> **What is being asked**
Set down, exactly as written, every line from the top of the records below to the line containing "- **Boost Mechanics:**", both ends included, and no others.

---- Available data

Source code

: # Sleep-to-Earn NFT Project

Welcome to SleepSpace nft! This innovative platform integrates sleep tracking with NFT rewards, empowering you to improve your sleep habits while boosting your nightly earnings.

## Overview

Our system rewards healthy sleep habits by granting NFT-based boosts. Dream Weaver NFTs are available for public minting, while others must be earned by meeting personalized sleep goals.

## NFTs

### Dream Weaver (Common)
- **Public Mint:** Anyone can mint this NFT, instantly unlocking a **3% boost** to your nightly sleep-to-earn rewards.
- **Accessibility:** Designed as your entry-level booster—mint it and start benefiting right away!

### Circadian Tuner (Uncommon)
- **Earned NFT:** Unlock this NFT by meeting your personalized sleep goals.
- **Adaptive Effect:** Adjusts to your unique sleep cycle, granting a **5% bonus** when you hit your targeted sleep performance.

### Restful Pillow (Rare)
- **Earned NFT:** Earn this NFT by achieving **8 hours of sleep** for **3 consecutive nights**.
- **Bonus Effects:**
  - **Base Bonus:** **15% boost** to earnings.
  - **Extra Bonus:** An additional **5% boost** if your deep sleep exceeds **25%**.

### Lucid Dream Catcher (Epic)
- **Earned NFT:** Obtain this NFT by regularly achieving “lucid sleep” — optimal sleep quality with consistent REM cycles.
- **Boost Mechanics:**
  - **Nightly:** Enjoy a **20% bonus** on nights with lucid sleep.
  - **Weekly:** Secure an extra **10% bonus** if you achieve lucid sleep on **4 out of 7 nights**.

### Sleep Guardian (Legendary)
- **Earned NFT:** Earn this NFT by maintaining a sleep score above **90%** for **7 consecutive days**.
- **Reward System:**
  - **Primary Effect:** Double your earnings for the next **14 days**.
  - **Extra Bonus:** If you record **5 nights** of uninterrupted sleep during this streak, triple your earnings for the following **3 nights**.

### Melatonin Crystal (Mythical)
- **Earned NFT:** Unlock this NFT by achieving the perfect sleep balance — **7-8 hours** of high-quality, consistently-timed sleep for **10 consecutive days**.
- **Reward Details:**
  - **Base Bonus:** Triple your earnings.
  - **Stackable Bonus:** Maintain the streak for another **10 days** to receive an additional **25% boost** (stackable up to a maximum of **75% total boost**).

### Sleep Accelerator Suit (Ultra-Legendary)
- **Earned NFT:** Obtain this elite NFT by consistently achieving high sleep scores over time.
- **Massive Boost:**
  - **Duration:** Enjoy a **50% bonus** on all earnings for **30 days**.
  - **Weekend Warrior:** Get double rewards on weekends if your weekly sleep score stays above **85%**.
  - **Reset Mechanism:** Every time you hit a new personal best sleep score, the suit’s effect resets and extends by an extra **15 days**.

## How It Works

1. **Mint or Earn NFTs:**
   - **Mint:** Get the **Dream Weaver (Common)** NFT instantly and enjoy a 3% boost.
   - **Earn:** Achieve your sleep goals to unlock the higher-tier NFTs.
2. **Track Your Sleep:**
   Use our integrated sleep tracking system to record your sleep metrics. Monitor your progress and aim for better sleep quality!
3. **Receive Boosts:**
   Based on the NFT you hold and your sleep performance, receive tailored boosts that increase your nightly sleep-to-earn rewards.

--------

> **Written solution**
Source code

: # Sleep-to-Earn NFT Project

Welcome to SleepSpace nft! This innovative platform integrates sleep tracking with NFT rewards, empowering you to improve your sleep habits while boosting your nightly earnings.

## Overview

Our system rewards healthy sleep habits by granting NFT-based boosts. Dream Weaver NFTs are available for public minting, while others must be earned by meeting personalized sleep goals.

## NFTs

### Dream Weaver (Common)
- **Public Mint:** Anyone can mint this NFT, instantly unlocking a **3% boost** to your nightly sleep-to-earn rewards.
- **Accessibility:** Designed as your entry-level booster—mint it and start benefiting right away!

### Circadian Tuner (Uncommon)
- **Earned NFT:** Unlock this NFT by meeting your personalized sleep goals.
- **Adaptive Effect:** Adjusts to your unique sleep cycle, granting a **5% bonus** when you hit your targeted sleep performance.

### Restful Pillow (Rare)
- **Earned NFT:** Earn this NFT by achieving **8 hours of sleep** for **3 consecutive nights**.
- **Bonus Effects:**
  - **Base Bonus:** **15% boost** to earnings.
  - **Extra Bonus:** An additional **5% boost** if your deep sleep exceeds **25%**.

### Lucid Dream Catcher (Epic)
- **Earned NFT:** Obtain this NFT by regularly achieving “lucid sleep” — optimal sleep quality with consistent REM cycles.
- **Boost Mechanics:**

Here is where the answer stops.